__Work required__. Nothing but the pictures is dropped; write out all the remaining data below exactly.

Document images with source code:

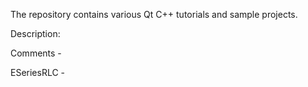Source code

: The repository contains various Qt C++ tutorials and sample projects.

Description:

Comments - 

ESeriesRLC - 
 
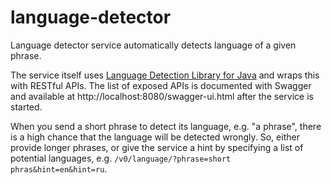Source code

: # language-detector
Language detector service automatically detects language of a given phrase.

The service itself uses [Language Detection Library for Java](https://github.com/optimaize/language-detector) and wraps this with RESTful APIs.
The list of exposed APIs is documented with Swagger and available at http://localhost:8080/swagger-ui.html after the service is started.

When you send a short phrase to detect its language, e.g. "a phrase", there is a high chance that the language will be detected wrongly.
So, either provide longer phrases, or give the service a hint by specifying a list of potential languages, e.g. `/v0/language/?phrase=short phras&hint=en&hint=ru`.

__Answer for this exercise__.
Source code

: The repository contains various Qt C++ tutorials and sample projects.

Description:

Comments - 

ESeriesRLC - 
 
Source code

: # language-detector
Language detector service automatically detects language of a given phrase.

The service itself uses [Language Detection Library for Java](https://github.com/optimaize/language-detector) and wraps this with RESTful APIs.
The list of exposed APIs is documented with Swagger and available at http://localhost:8080/swagger-ui.html after the service is started.

When you send a short phrase to detect its language, e.g. "a phrase", there is a high chance that the language will be detected wrongly.
So, either provide longer phrases, or give the service a hint by specifying a list of potential languages, e.g. `/v0/language/?phrase=short phras&hint=en&hint=ru`.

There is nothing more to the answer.